Stop Saying Women Choose To Earn Less Than Men

As yet another disturbing update emerges on the pay gap, columnist Lucy Vine asks what we can do

erin brockovich

by Lucy Vine |
Published on

I have a feminist hangover (actually, I have a real hangover, but that’s not the important point right now). My feminist hangover is the result of too many shots of sexism this week and now I feel queasy and sad and paranoid and poor, because I’m not a man (and I spent all my money on actual shots).

A new report from the Institute for Fiscal Studies (IFS) has found this week that the pay gap on hourly wages between men and women currently stands at an average of 18 per cent – with the extreme edge of that hitting mothers worst. They found that after having a child, the pay gap gets progressively worse every year for 12 years, until you’re earning 33 per cent less than your male counterpart. A third less. That is painful to write.

And while women everywhere were wincing over those figures, certain sections of the internet have been rounding up their side eyes, to declare the situation to be a WOMAN’S CHOICE. Because women choose to have a baby - apparently the man has nothing to do with it. It's as if a woman choosing to become a mother means she never really cared about her career anyway ('Honestly, Samantha, banking was just a lady hobby I took up because the local knitting club was only open Thursdays and I already painted my toenails like seven times today...')

Listen, Side-Eye-Dudes, this is what we're referring to when we speak of male privilege. Because men will never have to make that ‘choice’. If you want a baby, there is no consideration that you would be choosing that over your career. Men know they can have both and it is gross and unacceptable that women feel they have to pick one or the other.

I guess, on some level, I at least understand it. Obviously it’s dumbasfuck and I hate it, but after thousands of years of ingrained sexism – teaching us that women and babies belong together and the male populace should just not get involved – it’s at least vaguely explainable. But what about the women who haven’t had a baby?
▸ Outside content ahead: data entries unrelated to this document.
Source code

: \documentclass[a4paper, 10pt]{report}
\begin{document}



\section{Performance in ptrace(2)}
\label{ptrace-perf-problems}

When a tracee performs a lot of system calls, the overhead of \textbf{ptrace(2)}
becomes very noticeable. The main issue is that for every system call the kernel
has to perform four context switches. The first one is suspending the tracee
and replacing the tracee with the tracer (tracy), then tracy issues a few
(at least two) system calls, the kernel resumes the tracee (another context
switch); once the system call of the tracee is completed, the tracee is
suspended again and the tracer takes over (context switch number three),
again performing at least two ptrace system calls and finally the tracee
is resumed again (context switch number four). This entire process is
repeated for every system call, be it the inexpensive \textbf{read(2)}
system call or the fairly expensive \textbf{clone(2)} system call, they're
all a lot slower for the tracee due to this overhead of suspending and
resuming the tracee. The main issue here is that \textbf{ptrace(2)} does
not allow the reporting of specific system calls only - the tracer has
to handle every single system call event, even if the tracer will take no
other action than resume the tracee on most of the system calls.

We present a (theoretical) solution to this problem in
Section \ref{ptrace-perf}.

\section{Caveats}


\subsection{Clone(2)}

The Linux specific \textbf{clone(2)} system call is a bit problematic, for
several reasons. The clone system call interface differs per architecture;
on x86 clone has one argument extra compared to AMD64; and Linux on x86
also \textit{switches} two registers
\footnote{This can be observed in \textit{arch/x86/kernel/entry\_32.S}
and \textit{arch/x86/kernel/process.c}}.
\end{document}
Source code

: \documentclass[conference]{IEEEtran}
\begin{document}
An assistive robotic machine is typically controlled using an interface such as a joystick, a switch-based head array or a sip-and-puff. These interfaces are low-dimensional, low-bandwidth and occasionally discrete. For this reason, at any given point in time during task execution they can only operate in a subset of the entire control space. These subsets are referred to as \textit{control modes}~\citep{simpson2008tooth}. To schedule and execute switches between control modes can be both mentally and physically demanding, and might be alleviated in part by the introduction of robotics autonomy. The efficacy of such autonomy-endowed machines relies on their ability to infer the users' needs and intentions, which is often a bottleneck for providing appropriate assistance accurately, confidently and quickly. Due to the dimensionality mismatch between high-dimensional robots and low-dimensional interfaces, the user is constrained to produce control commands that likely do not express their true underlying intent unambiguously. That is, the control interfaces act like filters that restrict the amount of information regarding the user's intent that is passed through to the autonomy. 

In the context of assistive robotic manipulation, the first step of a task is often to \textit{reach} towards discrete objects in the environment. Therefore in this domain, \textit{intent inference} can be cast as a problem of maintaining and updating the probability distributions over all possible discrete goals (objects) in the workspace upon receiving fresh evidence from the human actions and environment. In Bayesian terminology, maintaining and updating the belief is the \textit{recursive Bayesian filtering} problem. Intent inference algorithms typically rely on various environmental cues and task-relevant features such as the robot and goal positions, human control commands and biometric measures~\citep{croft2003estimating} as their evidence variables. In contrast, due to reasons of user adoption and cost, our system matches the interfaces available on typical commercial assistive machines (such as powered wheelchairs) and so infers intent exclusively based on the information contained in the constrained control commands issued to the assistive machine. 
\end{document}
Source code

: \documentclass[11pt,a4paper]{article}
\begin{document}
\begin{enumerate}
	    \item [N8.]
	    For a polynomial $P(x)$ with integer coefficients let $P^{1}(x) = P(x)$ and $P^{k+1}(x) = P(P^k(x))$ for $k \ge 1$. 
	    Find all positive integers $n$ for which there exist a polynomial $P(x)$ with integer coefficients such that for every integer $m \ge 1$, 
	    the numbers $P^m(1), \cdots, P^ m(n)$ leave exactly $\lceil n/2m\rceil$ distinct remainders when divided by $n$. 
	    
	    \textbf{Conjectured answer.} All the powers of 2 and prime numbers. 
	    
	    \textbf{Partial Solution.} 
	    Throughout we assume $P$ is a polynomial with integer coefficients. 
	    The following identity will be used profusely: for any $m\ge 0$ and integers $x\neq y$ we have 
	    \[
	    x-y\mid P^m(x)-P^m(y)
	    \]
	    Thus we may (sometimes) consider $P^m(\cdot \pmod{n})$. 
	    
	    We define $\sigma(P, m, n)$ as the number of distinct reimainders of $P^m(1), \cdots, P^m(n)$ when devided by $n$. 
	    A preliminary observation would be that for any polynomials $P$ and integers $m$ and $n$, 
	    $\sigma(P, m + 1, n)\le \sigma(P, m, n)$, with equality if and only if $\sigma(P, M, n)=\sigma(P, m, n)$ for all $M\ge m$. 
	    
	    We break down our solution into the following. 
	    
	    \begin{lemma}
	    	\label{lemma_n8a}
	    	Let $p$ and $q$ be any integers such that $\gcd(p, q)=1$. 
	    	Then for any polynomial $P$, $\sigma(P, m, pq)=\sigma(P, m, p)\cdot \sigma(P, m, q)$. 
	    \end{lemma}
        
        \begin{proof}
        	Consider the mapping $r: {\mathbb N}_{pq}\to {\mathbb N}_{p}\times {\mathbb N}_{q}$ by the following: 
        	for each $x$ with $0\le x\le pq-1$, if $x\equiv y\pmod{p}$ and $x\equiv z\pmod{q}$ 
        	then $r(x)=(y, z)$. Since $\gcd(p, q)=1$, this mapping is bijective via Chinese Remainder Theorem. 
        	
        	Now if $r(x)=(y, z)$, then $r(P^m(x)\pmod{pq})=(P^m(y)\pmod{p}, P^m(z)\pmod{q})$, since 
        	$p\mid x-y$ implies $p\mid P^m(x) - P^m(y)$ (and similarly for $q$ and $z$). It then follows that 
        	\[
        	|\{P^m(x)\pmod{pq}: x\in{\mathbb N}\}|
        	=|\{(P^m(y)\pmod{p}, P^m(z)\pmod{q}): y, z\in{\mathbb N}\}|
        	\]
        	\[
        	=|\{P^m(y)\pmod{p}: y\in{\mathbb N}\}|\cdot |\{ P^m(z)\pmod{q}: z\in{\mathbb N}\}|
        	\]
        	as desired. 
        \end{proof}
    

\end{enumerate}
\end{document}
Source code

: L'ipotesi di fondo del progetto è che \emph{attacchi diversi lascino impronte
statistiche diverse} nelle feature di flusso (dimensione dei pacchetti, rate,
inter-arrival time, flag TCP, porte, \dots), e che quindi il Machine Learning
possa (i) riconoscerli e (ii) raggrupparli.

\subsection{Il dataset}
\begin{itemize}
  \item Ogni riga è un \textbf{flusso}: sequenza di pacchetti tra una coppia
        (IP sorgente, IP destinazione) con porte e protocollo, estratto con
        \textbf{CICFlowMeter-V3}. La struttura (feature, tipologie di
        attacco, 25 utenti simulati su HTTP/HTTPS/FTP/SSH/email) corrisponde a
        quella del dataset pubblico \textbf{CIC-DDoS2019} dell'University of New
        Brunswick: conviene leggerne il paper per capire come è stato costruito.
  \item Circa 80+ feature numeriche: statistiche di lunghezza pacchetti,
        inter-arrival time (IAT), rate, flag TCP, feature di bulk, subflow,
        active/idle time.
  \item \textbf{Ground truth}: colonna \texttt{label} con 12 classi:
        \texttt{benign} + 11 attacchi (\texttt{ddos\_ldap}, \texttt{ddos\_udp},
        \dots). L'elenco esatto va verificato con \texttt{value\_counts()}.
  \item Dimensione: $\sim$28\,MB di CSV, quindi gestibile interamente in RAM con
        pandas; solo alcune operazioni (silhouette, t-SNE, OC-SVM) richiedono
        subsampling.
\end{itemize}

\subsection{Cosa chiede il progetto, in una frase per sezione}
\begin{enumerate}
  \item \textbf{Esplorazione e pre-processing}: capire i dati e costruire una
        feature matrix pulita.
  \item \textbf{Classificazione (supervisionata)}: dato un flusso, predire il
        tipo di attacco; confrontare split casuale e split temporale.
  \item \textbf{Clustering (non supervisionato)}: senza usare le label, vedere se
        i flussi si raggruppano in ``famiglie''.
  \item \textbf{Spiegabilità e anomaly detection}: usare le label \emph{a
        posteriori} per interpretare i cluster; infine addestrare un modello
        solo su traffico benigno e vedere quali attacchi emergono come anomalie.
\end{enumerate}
Because the pay gap there is still at 10 per cent. My favourite part of an interview with the author of the report, Robert Joyce, on Radio 4’s Women’s Hour, came when the host (and my hero) Jane Garvey asked him about that; Why on earth do women without families still get paid so much less than men?

A flummoxed silence followed, before Joyce eventually replied: “We don’t know why.”

I feel you, Rob. Let’s catch up about this sitch over drinks when I’m done with this hangover.

By the way, just so we’re clear, this is majorly illegal. The 1970 Equal Pay Act is meant to protect us from unequal pay and Prime Minister Theresa May specifically said she wanted to tackle the problem of gendered salary when she took office. But research continues to show time and again that women, and particularly mothers, are thrown overboard at work. Some of it is to do with the part-time penalty – where being away from the office means you’re less likely to request a pay rise or are generally overlooked when it comes to promotions. Some of it’s down to occupational segregation because women dominate the lowest paid areas of employment. And of course some of it’s just plain old sexism. But whatever the underlying cause, it needs to be fixed.

Jessica Bennett, author of Feminist Fight Club (out in September), was talking workplace sexism on The Guardian’s 'What Would A Feminist Do?' podcast last weekend. She says we need to fight issues like these with the help of other women – plus a few of her “battle tactics to deal with all the crazy bulllshit we face every day.” So she advocates females helping females. Have a work wingwoman who will have your back. When you’re interrupted yet again by the office Manturruptor (Bennett’s term! Don’t you love it?) in a meeting, she can speak up for you. When some guy is bro-ppropriating (another Bennett gem) your ideas, she can confirm it was yours. And when it comes to wages, encourage each other to share numbers. Find out where you stand and then speak to your boss and say you would like to be made commensurate with your colleagues. We have to look out for each other in all places – not least the office.

Let’s cure this hangover with a bit of feminist Berocca, yes?